SPRINGFIELD, Mo. - The murder trial of a man from Wisconsin won't start on Feb. 6 as scheduled. Greene County Circuit Judge Calvin Holden postponed the bench trial of Nicholas Godejohn at a hearing on Thursday morning.
Godejohn, 27, of Big Bend, Wisc., is charged with first-degree murder for the stabbing death of Clauddine “Dee Dee” Blancharde, 48, in June 2015 at her home just north of Springfield. Blancharde’s daughter, Gypsy, 25, pleaded guilty to second-degree murder last July and received a 10-year prison sentence.
At the hearing on Thursday, Holden granted a request by prosecutors to allow them to have a mental health expert examine Godejohn. Prosecutors want to have a second opinion after defense attorneys hired a mental health expert to do an exam. Instead of a bench trial on Feb. 6, the judge scheduled a pretrial conference for that day.
Investigators believe Gypsy Blancharde and Godejohn met online and communicated secretly for three years before he came to Springfield at her request. They think Godejohn killed Dee Dee, took several thousand dollars from her house, mailed the murder knife to his home, and returned to Wisconsin with Gypsy by bus. Police arrested them at Godejohn’s home a few days after the murder.
Psychologist Kent Franks of Springfield told Circuit Judge Calvin Holden at a hearing in November that he did two mental evaluations of Godejohn at the Greene County jail. He said the murder suspect thought he was doing the right thing when he killed Blancharde, because he wanted to rescue Gypsy from her mother.

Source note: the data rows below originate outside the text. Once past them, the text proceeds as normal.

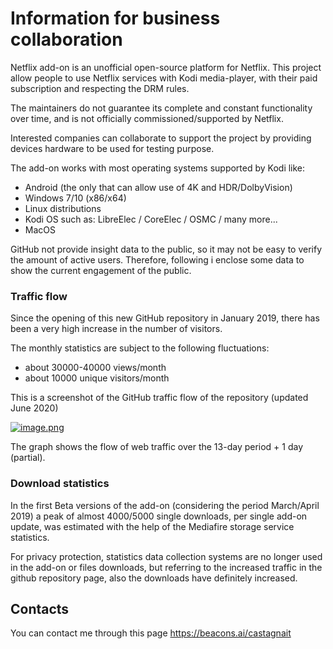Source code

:# Information for business collaboration

Netflix add-on is an unofficial open-source platform for Netflix.
This project allow people to use Netflix services with Kodi media-player,
with their paid subscription and respecting the DRM rules.

The maintainers do not guarantee its complete and constant functionality over time,
and is not officially commissioned/supported by Netflix.

Interested companies can collaborate to support the project by providing devices hardware to be used for testing purpose.

The add-on works with most operating systems supported by Kodi like:
- Android (the only that can allow use of 4K and HDR/DolbyVision)
- Windows 7/10 (x86/x64)
- Linux distributions
- Kodi OS such as: LibreElec / CoreElec / OSMC / many more...
- MacOS

GitHub not provide insight data to the public, so it may not be easy to verify the amount of active users.
Therefore, following i enclose some data to show the current engagement of the public.

### Traffic flow

Since the opening of this new GitHub repository in January 2019, there has been a very high increase in the number of visitors.

The monthly statistics are subject to the following fluctuations:
- about 30000-40000 views/month
- about 10000 unique visitors/month

This is a screenshot of the GitHub traffic flow of the repository (updated June 2020)

[![image.png](https://i.postimg.cc/KYZTjC2H/image.png)](https://postimg.cc/K1Hjsq4P)

The graph shows the flow of web traffic over the 13-day period + 1 day (partial).


### Download statistics

In the first Beta versions of the add-on (considering the period March/April 2019)
a peak of almost 4000/5000 single downloads, per single add-on update,
was estimated with the help of the Mediafire storage service statistics.

For privacy protection, statistics data collection systems are no longer used in the add-on
or files downloads, but referring to the increased traffic in the github repository page,
also the downloads have definitely increased.

## Contacts

You can contact me through this page
https://beacons.ai/castagnait
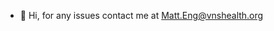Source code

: - 👋 Hi,  for any issues contact me at Matt.Eng@vnshealth.org

<!---
MattEng-VNSNY/MattEng-VNSNY is a ✨ special ✨ repository because its `README.md` (this file) appears on your GitHub profile.
You can click the Preview link to take a look at your changes.
--->
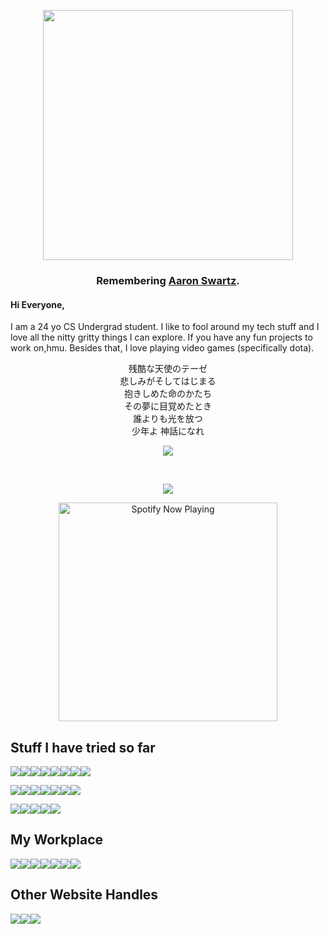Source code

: <p align="center">
<img src="https://user-images.githubusercontent.com/36191408/148446105-74db052f-67f9-4307-8f6b-c8672f0255a5.jpg" width="400">
</p>

<h3 align="center">
  Remembering <a href="https://en.wikipedia.org/wiki/Aaron_Swartz">Aaron Swartz</a>.
</h3>

#### Hi Everyone,

I am a 24 yo CS Undergrad student. I like to fool around my tech stuff and I love all the nitty gritty things I can explore. If you have any fun projects to work on,hmu. Besides that, I love playing video games (specifically dota). 


<p align="center">
残酷な天使のテーゼ <br>
悲しみがそしてはじまる <br>
抱きしめた命のかたち <br>
その夢に目覚めたとき <br>
誰よりも光を放つ <br>
少年よ 神話になれ <br>
</p>

<p align="center"><img src="https://i.ibb.co/Jq5YZB0/forgit.png"></p><br/>

<p align="center">
<img src="https://img.shields.io/badge/Listening right now on Spotify-FFFFFF?style=for-the-badge&logo=spotify&logoColor=1ED760">
<p align="center">
<a href="https://open.spotify.com/user/22wgm4ojh5g56swvienpj6rii"><img src="https://istiakshihab-jv8ffvvjk.vercel.app/api/spotify-playing" alt="Spotify Now Playing" width="350" /></a>
</p>
</p>

## Stuff I have tried so far

<img src="https://img.shields.io/badge/Languages-424242?style=for-the-badge&logo=plex&logoColor=FFFFFF"><img src="https://img.shields.io/badge/Java-000000?style=for-the-badge&logo=Java&logoColor=007396"><img src="https://img.shields.io/badge/C++-000000?style=for-the-badge&logo=c%2B%2B&logoColor=00599C"><img src="https://img.shields.io/badge/Python-000000?style=for-the-badge&logo=python&logoColor=3776AB"><img src="https://img.shields.io/badge/shell-000000?style=for-the-badge&logo=Powershell&logoColor=5391FE"><img src="https://img.shields.io/badge/Dart-000000?style=for-the-badge&logo=Dart&logoColor=0175C2"><img src="https://img.shields.io/badge/Arduino-000000?style=for-the-badge&logo=Arduino&logoColor=00979D"><img src="https://img.shields.io/badge/Javascript-000000?style=for-the-badge&logo=JavaScript&logoColor=F7DF1E">

<img src="https://img.shields.io/badge/Frameworks-424242?style=for-the-badge&logo=IPFS&logoColor=FFFFFF"><img src="https://img.shields.io/badge/Spring_Boot-000000?style=for-the-badge&logo=Spring-Boot&logoColor=6DB33F"><img src="https://img.shields.io/badge/Anrdoid_Studio-000000?style=for-the-badge&logo=Android-Studio&logoColor=3DDC84"><img src="https://img.shields.io/badge/django-000000?style=for-the-badge&logo=django&logoColor=092E20"><img src="https://img.shields.io/badge/Flutter-000000?style=for-the-badge&logo=Flutter&logoColor=02569B"><img src="https://img.shields.io/badge/Flask-000000?style=for-the-badge&logo=Flask&logoColor=FFFFFF"><img src="https://img.shields.io/badge/Jquery-000000?style=for-the-badge&logo=Jquery&logoColor=0769AD">
<!--<img src="https://img.shields.io/badge/React-000000?style=for-the-badge&logo=React&logoColor=61DAFB">-->

<img src="https://img.shields.io/badge/Databases-424242?style=for-the-badge&logo=Redis&logoColor=FFFFFF"><img src="https://img.shields.io/badge/Mysql-000000?style=for-the-badge&logo=mysql&logoColor=4479A1"><img src="https://img.shields.io/badge/DynamoDB-000000?style=for-the-badge&logo=Amazon-DynamoDB&logoColor=4053D6"><img src="https://img.shields.io/badge/Firebase-000000?style=for-the-badge&logo=Firebase&logoColor=FFCA28"><img src="https://img.shields.io/badge/Apache Solr-000000?style=for-the-badge&logo=Apache-Solr&logoColor=D9411E">

## My Workplace

<img src="https://img.shields.io/badge/Environment-424242?style=for-the-badge&logo=openlayers&logoColor=FFFFFF"><img src="https://img.shields.io/badge/VS Code-000000?style=for-the-badge&logo=visual-studio-code&logoColor=007ACC"><img src="https://img.shields.io/badge/IntelliJ IDEA-000000?style=for-the-badge&logo=IntelliJ-IDEA&logoColor=FFFFFF"><img src="https://img.shields.io/badge/XFCE-000000?style=for-the-badge&logo=xfce&logoColor=2284F2"><img src="https://img.shields.io/badge/Manjaro-000000?style=for-the-badge&logo=manjaro&logoColor=35BF5C"><img src="https://img.shields.io/badge/Linux-000000?style=for-the-badge&logo=linux&logoColor=FCC624"><img src="https://img.shields.io/badge/macOS-000000?style=for-the-badge&logo=macOS&logoColor=FFFFFF">

## Other Website Handles
[<img src="https://img.shields.io/badge/ihshihab-000?style=for-the-badge&logo=Reddit&logoColor=FF4500">](https://www.reddit.com/user/ihshihab)[<img src="https://img.shields.io/badge/istiakshihab-000?style=for-the-badge&logo=gitlab">](https://gitlab.com/istiakshihab)[<img src="https://img.shields.io/badge/istiakshihab-000?style=for-the-badge&logo=LINKEDIN&logoColor=0077B5">](https://www.linkedin.com/in/istiakshihab/)

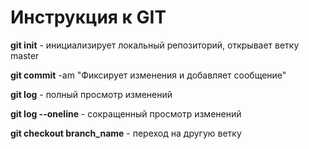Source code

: # Инструкция к GIT

**git init** - инициализирует локальный репозиторий, открывает ветку master

**git commit** -am "Фиксирует изменения и добавляет сообщение" 

**git log** - полный просмотр изменений

**git log --oneline** - сокращенный просмотр изменений

**git checkout branch_name** - переход на другую ветку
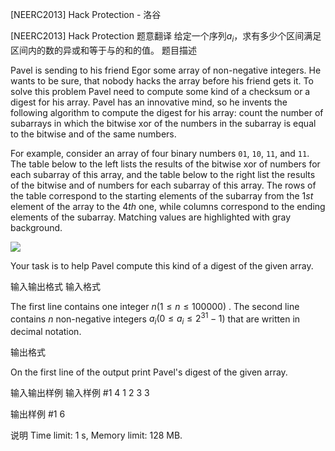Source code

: 



[NEERC2013] Hack Protection - 洛谷














[NEERC2013] Hack Protection
题意翻译
给定一个序列$a_i$，求有多少个区间满足区间内的数的异或和等于与的和的值。
题目描述


Pavel is sending to his friend Egor some array of non-negative integers. He wants to be sure, that nobody hacks the array before his friend gets it. To solve this problem Pavel need to compute some kind of a checksum or a digest for his array. Pavel has an innovative mind, so he invents the following algorithm to compute the digest for his array: count the number of subarrays in which the bitwise xor of the numbers in the subarray is equal to the bitwise and of the same numbers.

For example, consider an array of four binary numbers `01`, `10`, `11`, and `11`. The table below to the left lists the results of the bitwise xor of numbers for each subarray of this array, and the table below to the right list the results of the bitwise and of numbers for each subarray of this array. The rows of the table correspond to the starting elements of the subarray from the $1st$ element of the array to the $4th$ one, while columns correspond to the ending elements of the subarray. Matching values are highlighted with gray background.

![](/upload/images2/hp.png)

Your task is to help Pavel compute this kind of a digest of the given array.


输入输出格式
输入格式



The first line contains one integer $n (1 \le n \le 100 000)$ . The second line contains $n$ non-negative integers $a_{i} (0 \le a_{i} \le 2^{31}-1)$ that are written in decimal notation.


输出格式



On the first line of the output print Pavel's digest of the given array.


输入输出样例
输入样例 #1
4
1 2 3 3

输出样例 #1
6

说明
Time limit: 1 s, Memory limit: 128 MB. 








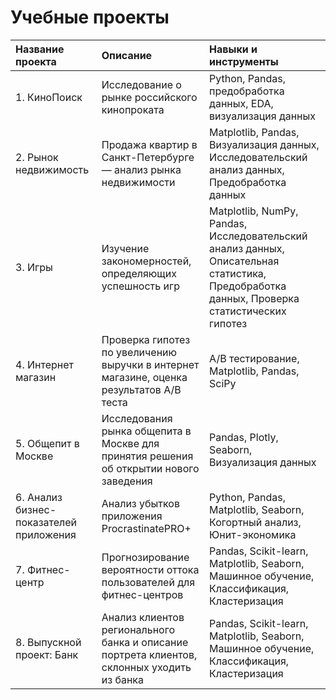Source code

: # Учебные проекты

| Название проекта | Описание | Навыки и инструменты |
| :--------------------------- | :---------------------- | :---------------------- |
| 1. КиноПоиск |  Исследование о рынке российского кинопроката  | Python, Pandas, предобработка данных, EDA, визуализация данных  |
| 2. Рынок недвижимость |  Продажа квартир в Санкт-Петербурге — анализ рынка недвижимости | Matplotlib, Pandas, Визуализация данных, Исследовательский анализ данных, Предобработка данных |
| 3. Игры |  Изучение закономерностей, определяющих успешность игр | Matplotlib, NumPy, Pandas, Исследовательский анализ данных, Описательная статистика, Предобработка данных, Проверка статистических гипотез   |
| 4. Интернет магазин |  Проверка гипотез по увеличению выручки в интернет магазине, оценка результатов A/B теста  | A/B тестирование, Matplotlib, Pandas, SciPy  |
| 5. Общепит в Москве |  Исследования рынка общепита в Москве для принятия решения об открытии нового заведения | Pandas, Plotly, Seaborn, Визуализация данных |
| 6. Анализ бизнес-показателей приложения |  Анализ убытков приложения ProcrastinatePRO+  | Python, Pandas, Matplotlib, Seaborn, Когортный анализ, Юнит-экономика  |
| 7. Фитнес-центр |  Прогнозирование вероятности оттока пользователей для фитнес-центров  | Pandas, Scikit-learn, Matplotlib, Seaborn, Машинное обучение, Классификация, Кластеризация |
| 8. Выпускной проект: Банк |  Анализ клиентов регионального банка и описание портрета клиентов, склонных уходить из банка  | Pandas, Scikit-learn, Matplotlib, Seaborn, Машинное обучение, Классификация, Кластеризация |
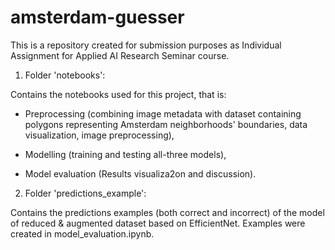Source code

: # amsterdam-guesser
This is a repository created for submission purposes as Individual Assignment for Applied AI Research Seminar course.


1. Folder 'notebooks':

Contains the notebooks used for this project, that is:

- Preprocessing (combining image metadata with dataset containing polygons representing Amsterdam neighborhoods' boundaries, data visualization, image preprocessing),
  
- Modelling (training and testing all-three models),
  
- Model evaluation (Results visualiza2on and discussion).
  
2. Folder 'predictions_example':
   
Contains the predictions examples (both correct and incorrect) of the model of reduced & augmented dataset based on EfficientNet. Examples were created in model_evaluation.ipynb.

The Blanchardes’ relatives believe Dee Dee Blanchard required her daughter to act as if she was sick, and pretend to be younger than she is, so they could get sympathy and aid from charities and social service agencies. People who knew them thought Gypsy couldn’t walk and possibly was fatally ill.
The Blanchardes moved to Springfield in 2006 from Louisiana after being displaced by Hurricane Katrina in 2005. After they moved, they used the last name Blancharde instead of Blanchard as the rest of their family does.
Franks said Godejohn is on the autism spectrum and spent most of his time on the internet and playing video games. The psychologist described the murder suspect as more like a child than an adult. He said his IQ is 82 and he functions at the level of a 10- or 11-year-old person.
The psychologist’s findings could result in Godejohn being found guilty of a lesser charge than first-degree murder, which requires someone to deliberate before killing another person.
The judge said he would allow Franks’ testimony over objections of prosecutors, who argued Franks isn’t qualified to be an expert witness.
Godejohn waived his right to a trial by jury.